The OA corpus offers the potential for measuring and validating many new metrics, field by field, including: (1) download counts, (2) chronometrics (growth- and decay-rate parameters for citations and downloads), (3) Google PageRank-like citation counts, recursively weighted (citations from highly cited articles or authors get higher weights), (4) co-citation analysis, (5) hub/authority metrics, (6) endogamy/exogamy metrics (narrowness/width of citations across co-authors, authors and fields), (7) text-overlap and other semiometric measures, (8) prior research funding levels, doctoral student counts, etc.
But for all this, we need one thing first: Universal Green OA.
Let's say I haven't abandoned OA. I've just had my say (many times over) and am now waiting patiently for the global research community to get its act together.
Harnad, S. (2008) Validating Research Performance Metrics Against Peer Rankings. Ethics in Science and Environmental Politics 8 (11) doi:10.3354/esep00088 The Use And Misuse Of Bibliometric Indices In Evaluating Scholarly Performance.
You have lately devoted yourself to the fight for animals' rights. Can I ask you about the philosophico-ethical background of this part of your activities? What's your main argument for the animal rights?

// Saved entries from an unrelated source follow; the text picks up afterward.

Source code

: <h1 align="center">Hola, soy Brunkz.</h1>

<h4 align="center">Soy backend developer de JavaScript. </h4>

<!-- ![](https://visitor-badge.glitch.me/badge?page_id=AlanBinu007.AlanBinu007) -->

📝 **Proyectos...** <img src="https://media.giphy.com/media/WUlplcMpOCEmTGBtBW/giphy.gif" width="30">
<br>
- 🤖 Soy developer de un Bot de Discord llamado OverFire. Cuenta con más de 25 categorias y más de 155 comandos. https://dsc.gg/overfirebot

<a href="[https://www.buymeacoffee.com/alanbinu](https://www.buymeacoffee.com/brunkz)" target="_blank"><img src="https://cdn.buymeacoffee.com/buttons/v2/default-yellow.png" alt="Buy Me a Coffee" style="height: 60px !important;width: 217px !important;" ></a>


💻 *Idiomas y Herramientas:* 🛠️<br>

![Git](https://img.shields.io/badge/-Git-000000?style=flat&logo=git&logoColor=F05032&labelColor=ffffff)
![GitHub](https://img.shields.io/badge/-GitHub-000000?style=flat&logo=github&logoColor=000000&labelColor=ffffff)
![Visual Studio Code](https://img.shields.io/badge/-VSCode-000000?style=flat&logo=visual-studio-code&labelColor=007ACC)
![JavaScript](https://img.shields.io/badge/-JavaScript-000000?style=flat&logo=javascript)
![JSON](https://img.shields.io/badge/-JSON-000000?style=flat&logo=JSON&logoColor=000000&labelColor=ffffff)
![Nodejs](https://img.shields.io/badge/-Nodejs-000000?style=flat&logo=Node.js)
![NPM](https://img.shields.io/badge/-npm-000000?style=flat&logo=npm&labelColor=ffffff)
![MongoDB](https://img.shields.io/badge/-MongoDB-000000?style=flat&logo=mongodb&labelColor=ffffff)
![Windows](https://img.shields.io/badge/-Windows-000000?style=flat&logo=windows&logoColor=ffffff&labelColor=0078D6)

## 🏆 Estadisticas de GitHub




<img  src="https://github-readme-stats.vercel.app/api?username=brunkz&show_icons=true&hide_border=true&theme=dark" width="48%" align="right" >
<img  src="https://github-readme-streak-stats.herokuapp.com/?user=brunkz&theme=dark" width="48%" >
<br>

The only animal "right" for which I am fighting is the right of sentient organisms to be free of needless human-inflicted suffering. And it is not an abstract philosophical issue but the greatest crime of humanity. (Humanity's greatest crime against humanity was the Holocaust. But its greatest crime tout court is the Eternal Treblinka we are inflicting on nonhuman animals.)
Why is it the greatest crime? Because we do it even though (at least in the developed world today) the horrors we inflict on animals are necessary neither for our survival nor for our health. And they are indeed horrors: indescribable, unspeakable, unpardonable horrors.

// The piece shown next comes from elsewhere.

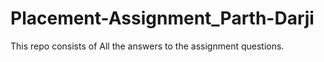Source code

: # Placement-Assignment_Parth-Darji
This repo consists of All the answers to the assignment questions.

There is no horror that we inflict on nonhuman animals that we have not also inflicted on humans. But the fundamental difference is that we have decided that inflicting these horrors on humans is wrong, we have made them illegal, and all but sociopaths and sadists would never dream of inflicting them on people -- whereas inflicting them on animals is not only legal, but most of the human population acquiesces and collaborates in inflicting them, by demanding and sustaining the resulting products.
The only hope for the countless tragic victims of this crime of crimes is that the decent majority, once it is made aware of two fundamental facts -- (1) the true horror of what it entails and (2) that it is totally unnecessary -- will realize that it is wrong, just it did with rape, murder, violence and slavery, and will renounce and outlaw it, just as it did with rape, murder, violence and slavery.

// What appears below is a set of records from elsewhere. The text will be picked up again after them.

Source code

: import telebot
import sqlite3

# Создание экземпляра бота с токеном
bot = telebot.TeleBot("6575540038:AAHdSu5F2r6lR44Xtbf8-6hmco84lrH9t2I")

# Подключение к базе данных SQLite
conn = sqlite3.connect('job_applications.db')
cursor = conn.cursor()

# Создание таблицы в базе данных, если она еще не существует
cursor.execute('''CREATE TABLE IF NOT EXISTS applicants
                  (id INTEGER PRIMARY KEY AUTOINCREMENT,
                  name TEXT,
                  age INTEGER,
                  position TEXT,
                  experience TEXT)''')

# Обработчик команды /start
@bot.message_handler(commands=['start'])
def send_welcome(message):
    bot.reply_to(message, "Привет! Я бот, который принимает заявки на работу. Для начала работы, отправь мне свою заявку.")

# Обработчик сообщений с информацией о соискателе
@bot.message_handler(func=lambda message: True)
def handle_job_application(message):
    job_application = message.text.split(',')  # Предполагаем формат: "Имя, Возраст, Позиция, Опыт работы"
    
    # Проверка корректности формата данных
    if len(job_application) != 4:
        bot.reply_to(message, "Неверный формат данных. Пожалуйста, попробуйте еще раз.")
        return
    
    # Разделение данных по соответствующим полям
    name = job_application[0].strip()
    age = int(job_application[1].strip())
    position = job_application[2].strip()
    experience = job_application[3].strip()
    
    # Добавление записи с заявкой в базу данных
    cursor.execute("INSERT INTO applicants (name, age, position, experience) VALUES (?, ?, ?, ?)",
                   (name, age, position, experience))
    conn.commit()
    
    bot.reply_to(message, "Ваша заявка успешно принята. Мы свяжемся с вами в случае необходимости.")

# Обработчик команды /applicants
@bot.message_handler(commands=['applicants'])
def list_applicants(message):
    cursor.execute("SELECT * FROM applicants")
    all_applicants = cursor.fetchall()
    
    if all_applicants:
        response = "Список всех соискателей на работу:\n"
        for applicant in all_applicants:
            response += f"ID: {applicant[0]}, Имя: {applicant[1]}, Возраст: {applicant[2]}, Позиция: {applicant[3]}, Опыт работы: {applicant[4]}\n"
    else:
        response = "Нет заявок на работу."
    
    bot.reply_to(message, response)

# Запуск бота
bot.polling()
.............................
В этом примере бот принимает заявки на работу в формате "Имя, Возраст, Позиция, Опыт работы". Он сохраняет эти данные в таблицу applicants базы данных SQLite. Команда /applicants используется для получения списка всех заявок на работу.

Rather than continuing to bang on about OA (which is a foregone conclusion in any case, and only a matter of time), I want to devote my efforts to hastening the end of this monstrous animal agony, inflicted needlessly by humans, and far more urgent (for the victims). Ironically, part of the solution here turns out to be an open access matter too: CCTV cameras, videotaping the horrors in the slaughterhouses and web-streaming the evidence openly online, for public inspection through crowd-sourcing.
Harnad, S (2015a) To Close Slaughterhouses We Must Open People's Hearts. HuffPost Impact Canada July 2 2015.
Harnad, S. (2015). Taste and Torment: Why I Am Not a Carnivore. Québec Humaniste.
Patterson, C. (2002). Eternal Treblinka: Our treatment of animals and the Holocaust. Lantern Books.